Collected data
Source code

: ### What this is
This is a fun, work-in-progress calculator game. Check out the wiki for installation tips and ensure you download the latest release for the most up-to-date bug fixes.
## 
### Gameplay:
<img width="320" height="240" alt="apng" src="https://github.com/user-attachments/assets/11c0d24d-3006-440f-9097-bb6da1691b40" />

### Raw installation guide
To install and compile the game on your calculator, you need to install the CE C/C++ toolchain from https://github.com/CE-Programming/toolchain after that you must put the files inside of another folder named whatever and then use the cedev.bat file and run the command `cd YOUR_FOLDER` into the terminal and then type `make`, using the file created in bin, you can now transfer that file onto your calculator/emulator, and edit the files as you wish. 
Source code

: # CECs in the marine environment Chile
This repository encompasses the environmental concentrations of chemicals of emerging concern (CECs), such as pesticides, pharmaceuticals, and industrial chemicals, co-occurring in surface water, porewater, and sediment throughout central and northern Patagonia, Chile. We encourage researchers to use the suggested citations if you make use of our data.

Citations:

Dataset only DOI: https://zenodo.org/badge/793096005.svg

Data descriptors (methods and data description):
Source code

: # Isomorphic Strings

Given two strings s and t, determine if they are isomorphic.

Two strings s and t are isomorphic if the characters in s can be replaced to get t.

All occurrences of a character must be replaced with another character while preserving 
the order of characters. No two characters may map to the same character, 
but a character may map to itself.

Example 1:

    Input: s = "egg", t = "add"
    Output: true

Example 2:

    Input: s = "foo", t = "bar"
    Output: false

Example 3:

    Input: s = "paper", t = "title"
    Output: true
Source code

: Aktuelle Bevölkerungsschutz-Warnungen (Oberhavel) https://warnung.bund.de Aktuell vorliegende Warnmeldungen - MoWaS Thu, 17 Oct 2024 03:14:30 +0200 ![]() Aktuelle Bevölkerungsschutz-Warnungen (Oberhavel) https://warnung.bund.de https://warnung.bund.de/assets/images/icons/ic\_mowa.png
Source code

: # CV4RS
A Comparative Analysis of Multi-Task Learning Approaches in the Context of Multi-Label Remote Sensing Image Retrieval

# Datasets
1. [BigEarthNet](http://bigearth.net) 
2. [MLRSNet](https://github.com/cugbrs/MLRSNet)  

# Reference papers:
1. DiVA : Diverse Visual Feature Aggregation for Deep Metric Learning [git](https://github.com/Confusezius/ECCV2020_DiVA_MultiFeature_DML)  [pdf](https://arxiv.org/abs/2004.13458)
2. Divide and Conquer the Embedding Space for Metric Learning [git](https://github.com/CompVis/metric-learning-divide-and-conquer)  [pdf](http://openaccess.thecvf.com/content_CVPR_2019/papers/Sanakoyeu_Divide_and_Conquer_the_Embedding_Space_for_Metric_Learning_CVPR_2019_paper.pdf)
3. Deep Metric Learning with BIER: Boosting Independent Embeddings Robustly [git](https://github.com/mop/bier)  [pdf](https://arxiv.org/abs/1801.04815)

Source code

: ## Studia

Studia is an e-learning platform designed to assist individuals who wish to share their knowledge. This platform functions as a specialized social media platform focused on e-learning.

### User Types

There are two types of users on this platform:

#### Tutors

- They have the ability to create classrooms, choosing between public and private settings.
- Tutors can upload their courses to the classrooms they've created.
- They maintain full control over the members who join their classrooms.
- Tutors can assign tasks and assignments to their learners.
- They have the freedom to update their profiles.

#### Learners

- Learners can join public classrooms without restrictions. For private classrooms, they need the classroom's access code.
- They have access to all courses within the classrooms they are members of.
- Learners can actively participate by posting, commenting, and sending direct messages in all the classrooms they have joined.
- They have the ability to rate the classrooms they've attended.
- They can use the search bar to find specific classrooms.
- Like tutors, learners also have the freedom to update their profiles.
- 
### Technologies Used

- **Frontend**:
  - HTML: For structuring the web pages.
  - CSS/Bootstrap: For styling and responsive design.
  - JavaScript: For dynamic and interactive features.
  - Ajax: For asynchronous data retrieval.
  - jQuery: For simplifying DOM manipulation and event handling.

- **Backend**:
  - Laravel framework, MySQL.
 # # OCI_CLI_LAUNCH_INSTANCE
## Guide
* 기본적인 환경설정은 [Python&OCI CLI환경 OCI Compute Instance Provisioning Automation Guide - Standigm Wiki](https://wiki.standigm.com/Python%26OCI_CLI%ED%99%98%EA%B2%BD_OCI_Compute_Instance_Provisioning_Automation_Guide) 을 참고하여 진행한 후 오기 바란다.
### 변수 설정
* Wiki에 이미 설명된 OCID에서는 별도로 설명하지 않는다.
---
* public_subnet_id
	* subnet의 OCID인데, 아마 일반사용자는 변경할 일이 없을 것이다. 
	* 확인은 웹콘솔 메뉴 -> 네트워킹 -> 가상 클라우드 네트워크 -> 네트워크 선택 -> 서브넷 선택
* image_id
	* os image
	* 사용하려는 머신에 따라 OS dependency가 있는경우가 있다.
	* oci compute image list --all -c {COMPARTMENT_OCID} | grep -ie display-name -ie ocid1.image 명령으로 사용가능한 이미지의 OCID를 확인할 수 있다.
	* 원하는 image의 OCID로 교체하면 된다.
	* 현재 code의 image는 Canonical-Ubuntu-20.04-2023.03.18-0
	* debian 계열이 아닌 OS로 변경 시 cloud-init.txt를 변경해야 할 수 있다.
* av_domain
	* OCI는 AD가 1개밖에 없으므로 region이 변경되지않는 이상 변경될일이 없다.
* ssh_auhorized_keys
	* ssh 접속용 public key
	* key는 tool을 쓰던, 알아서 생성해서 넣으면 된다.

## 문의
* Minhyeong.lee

• EXERCISE
In your response, give all the records again with nothing altered.

• SOLUTION TO THE EXERCISE
Source code

: ### What this is
This is a fun, work-in-progress calculator game. Check out the wiki for installation tips and ensure you download the latest release for the most up-to-date bug fixes.
## 
### Gameplay:
<img width="320" height="240" alt="apng" src="https://github.com/user-attachments/assets/11c0d24d-3006-440f-9097-bb6da1691b40" />

### Raw installation guide
To install and compile the game on your calculator, you need to install the CE C/C++ toolchain from https://github.com/CE-Programming/toolchain after that you must put the files inside of another folder named whatever and then use the cedev.bat file and run the command `cd YOUR_FOLDER` into the terminal and then type `make`, using the file created in bin, you can now transfer that file onto your calculator/emulator, and edit the files as you wish. 
Source code

: # CECs in the marine environment Chile
This repository encompasses the environmental concentrations of chemicals of emerging concern (CECs), such as pesticides, pharmaceuticals, and industrial chemicals, co-occurring in surface water, porewater, and sediment throughout central and northern Patagonia, Chile. We encourage researchers to use the suggested citations if you make use of our data.

Citations:

Dataset only DOI: https://zenodo.org/badge/793096005.svg

Data descriptors (methods and data description):
Source code

: # Isomorphic Strings

Given two strings s and t, determine if they are isomorphic.

Two strings s and t are isomorphic if the characters in s can be replaced to get t.

All occurrences of a character must be replaced with another character while preserving 
the order of characters. No two characters may map to the same character, 
but a character may map to itself.

Example 1:

    Input: s = "egg", t = "add"
    Output: true

Example 2:

    Input: s = "foo", t = "bar"
    Output: false

Example 3:

    Input: s = "paper", t = "title"
    Output: true
Source code

: Aktuelle Bevölkerungsschutz-Warnungen (Oberhavel) https://warnung.bund.de Aktuell vorliegende Warnmeldungen - MoWaS Thu, 17 Oct 2024 03:14:30 +0200 ![]() Aktuelle Bevölkerungsschutz-Warnungen (Oberhavel) https://warnung.bund.de https://warnung.bund.de/assets/images/icons/ic\_mowa.png
Source code

: # CV4RS
A Comparative Analysis of Multi-Task Learning Approaches in the Context of Multi-Label Remote Sensing Image Retrieval

# Datasets
1. [BigEarthNet](http://bigearth.net) 
2. [MLRSNet](https://github.com/cugbrs/MLRSNet)  

# Reference papers:
1. DiVA : Diverse Visual Feature Aggregation for Deep Metric Learning [git](https://github.com/Confusezius/ECCV2020_DiVA_MultiFeature_DML)  [pdf](https://arxiv.org/abs/2004.13458)
2. Divide and Conquer the Embedding Space for Metric Learning [git](https://github.com/CompVis/metric-learning-divide-and-conquer)  [pdf](http://openaccess.thecvf.com/content_CVPR_2019/papers/Sanakoyeu_Divide_and_Conquer_the_Embedding_Space_for_Metric_Learning_CVPR_2019_paper.pdf)
3. Deep Metric Learning with BIER: Boosting Independent Embeddings Robustly [git](https://github.com/mop/bier)  [pdf](https://arxiv.org/abs/1801.04815)

Source code

: ## Studia

Studia is an e-learning platform designed to assist individuals who wish to share their knowledge. This platform functions as a specialized social media platform focused on e-learning.

### User Types

There are two types of users on this platform:

#### Tutors

- They have the ability to create classrooms, choosing between public and private settings.
- Tutors can upload their courses to the classrooms they've created.
- They maintain full control over the members who join their classrooms.
- Tutors can assign tasks and assignments to their learners.
- They have the freedom to update their profiles.

#### Learners

- Learners can join public classrooms without restrictions. For private classrooms, they need the classroom's access code.
- They have access to all courses within the classrooms they are members of.
- Learners can actively participate by posting, commenting, and sending direct messages in all the classrooms they have joined.
- They have the ability to rate the classrooms they've attended.
- They can use the search bar to find specific classrooms.
- Like tutors, learners also have the freedom to update their profiles.
- 
### Technologies Used

- **Frontend**:
  - HTML: For structuring the web pages.
  - CSS/Bootstrap: For styling and responsive design.
  - JavaScript: For dynamic and interactive features.
  - Ajax: For asynchronous data retrieval.
  - jQuery: For simplifying DOM manipulation and event handling.

- **Backend**:
  - Laravel framework, MySQL.
 # # OCI_CLI_LAUNCH_INSTANCE
## Guide
* 기본적인 환경설정은 [Python&OCI CLI환경 OCI Compute Instance Provisioning Automation Guide - Standigm Wiki](https://wiki.standigm.com/Python%26OCI_CLI%ED%99%98%EA%B2%BD_OCI_Compute_Instance_Provisioning_Automation_Guide) 을 참고하여 진행한 후 오기 바란다.
### 변수 설정
* Wiki에 이미 설명된 OCID에서는 별도로 설명하지 않는다.
---
* public_subnet_id
	* subnet의 OCID인데, 아마 일반사용자는 변경할 일이 없을 것이다. 
	* 확인은 웹콘솔 메뉴 -> 네트워킹 -> 가상 클라우드 네트워크 -> 네트워크 선택 -> 서브넷 선택
* image_id
	* os image
	* 사용하려는 머신에 따라 OS dependency가 있는경우가 있다.
	* oci compute image list --all -c {COMPARTMENT_OCID} | grep -ie display-name -ie ocid1.image 명령으로 사용가능한 이미지의 OCID를 확인할 수 있다.
	* 원하는 image의 OCID로 교체하면 된다.
	* 현재 code의 image는 Canonical-Ubuntu-20.04-2023.03.18-0
	* debian 계열이 아닌 OS로 변경 시 cloud-init.txt를 변경해야 할 수 있다.
* av_domain
	* OCI는 AD가 1개밖에 없으므로 region이 변경되지않는 이상 변경될일이 없다.
* ssh_auhorized_keys
	* ssh 접속용 public key
	* key는 tool을 쓰던, 알아서 생성해서 넣으면 된다.

## 문의
* Minhyeong.lee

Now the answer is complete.